Records for processing below:

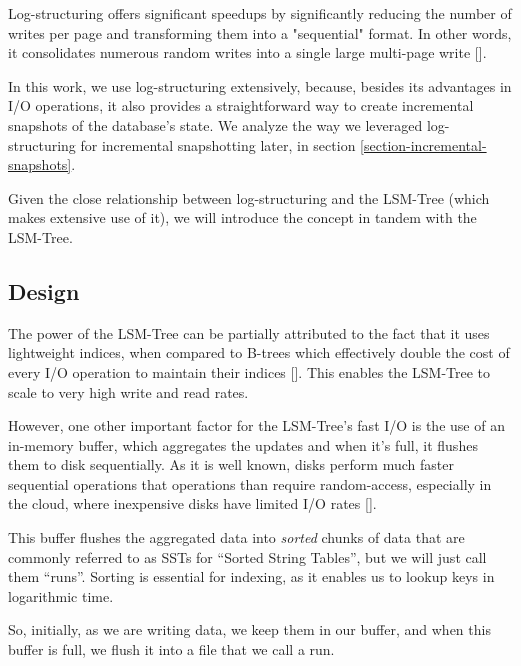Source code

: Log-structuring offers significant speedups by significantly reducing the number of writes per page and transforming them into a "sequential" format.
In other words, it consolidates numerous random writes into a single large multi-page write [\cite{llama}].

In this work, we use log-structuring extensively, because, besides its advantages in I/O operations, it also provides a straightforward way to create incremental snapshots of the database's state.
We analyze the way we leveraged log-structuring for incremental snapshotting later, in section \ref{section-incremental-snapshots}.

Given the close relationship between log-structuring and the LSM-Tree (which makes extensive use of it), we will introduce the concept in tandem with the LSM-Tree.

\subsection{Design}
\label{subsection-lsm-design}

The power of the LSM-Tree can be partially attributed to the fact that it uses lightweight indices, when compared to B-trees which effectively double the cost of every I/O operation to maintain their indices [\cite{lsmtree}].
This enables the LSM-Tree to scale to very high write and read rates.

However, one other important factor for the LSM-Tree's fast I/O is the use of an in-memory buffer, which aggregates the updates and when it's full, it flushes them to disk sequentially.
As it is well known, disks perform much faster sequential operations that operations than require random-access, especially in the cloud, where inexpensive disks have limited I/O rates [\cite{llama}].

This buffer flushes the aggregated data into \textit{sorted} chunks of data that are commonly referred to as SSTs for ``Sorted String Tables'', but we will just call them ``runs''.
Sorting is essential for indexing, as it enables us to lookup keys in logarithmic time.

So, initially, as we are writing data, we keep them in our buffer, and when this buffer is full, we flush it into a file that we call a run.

End of Records for processing.
Records for processing below:

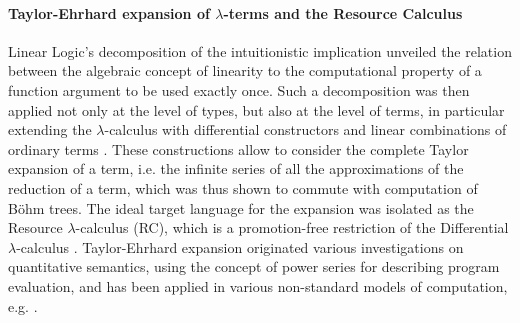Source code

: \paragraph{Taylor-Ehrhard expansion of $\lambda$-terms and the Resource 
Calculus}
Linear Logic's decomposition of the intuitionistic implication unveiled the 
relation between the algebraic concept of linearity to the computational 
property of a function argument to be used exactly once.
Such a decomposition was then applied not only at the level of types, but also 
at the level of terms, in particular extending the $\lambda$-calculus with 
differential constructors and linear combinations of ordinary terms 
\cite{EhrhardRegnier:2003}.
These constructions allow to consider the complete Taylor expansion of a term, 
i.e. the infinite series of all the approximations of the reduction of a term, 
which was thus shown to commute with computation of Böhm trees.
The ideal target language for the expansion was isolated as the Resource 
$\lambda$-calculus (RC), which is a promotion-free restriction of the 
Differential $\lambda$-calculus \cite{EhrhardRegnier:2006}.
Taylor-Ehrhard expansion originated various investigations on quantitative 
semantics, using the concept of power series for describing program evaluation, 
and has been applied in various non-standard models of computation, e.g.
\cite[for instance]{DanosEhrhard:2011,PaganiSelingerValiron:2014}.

End of Records for processing.
Records for processing below:

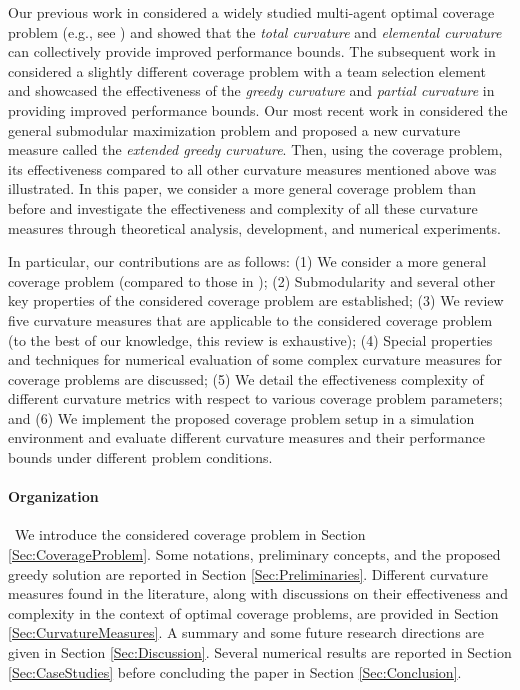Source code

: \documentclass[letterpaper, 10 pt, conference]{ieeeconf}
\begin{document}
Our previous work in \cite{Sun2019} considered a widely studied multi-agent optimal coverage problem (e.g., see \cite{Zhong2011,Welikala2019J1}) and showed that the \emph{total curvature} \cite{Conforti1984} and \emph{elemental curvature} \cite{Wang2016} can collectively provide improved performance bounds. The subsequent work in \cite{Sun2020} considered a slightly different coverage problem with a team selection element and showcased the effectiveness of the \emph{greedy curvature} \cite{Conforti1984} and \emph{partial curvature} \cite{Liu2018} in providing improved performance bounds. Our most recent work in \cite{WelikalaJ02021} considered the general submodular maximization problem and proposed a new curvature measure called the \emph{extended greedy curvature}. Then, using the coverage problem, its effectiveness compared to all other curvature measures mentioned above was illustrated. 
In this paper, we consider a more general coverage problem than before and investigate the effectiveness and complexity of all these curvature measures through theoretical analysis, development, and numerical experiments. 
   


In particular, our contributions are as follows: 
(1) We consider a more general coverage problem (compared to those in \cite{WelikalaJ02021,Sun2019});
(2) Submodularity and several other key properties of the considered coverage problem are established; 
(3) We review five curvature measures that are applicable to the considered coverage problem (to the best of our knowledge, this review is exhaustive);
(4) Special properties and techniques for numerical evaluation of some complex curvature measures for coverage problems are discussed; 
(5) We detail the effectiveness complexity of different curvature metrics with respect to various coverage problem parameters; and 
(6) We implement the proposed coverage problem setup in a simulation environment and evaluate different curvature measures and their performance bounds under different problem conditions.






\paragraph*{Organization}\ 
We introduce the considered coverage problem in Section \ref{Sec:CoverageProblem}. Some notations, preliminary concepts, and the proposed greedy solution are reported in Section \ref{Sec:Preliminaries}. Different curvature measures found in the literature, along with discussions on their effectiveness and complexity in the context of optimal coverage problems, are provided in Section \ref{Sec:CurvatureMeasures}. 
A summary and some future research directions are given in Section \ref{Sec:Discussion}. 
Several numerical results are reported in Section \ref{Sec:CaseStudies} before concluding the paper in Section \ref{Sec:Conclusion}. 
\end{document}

End of Records for processing.

Problem details: Among the entries above, the line containing "This buffer flushes", the line containing "So, initially, as", and all lines between them are to be restated word for word; nothing else belongs in the reply.

Response for this exercise:
This buffer flushes the aggregated data into \textit{sorted} chunks of data that are commonly referred to as SSTs for ``Sorted String Tables'', but we will just call them ``runs''.
Sorting is essential for indexing, as it enables us to lookup keys in logarithmic time.

So, initially, as we are writing data, we keep them in our buffer, and when this buffer is full, we flush it into a file that we call a run.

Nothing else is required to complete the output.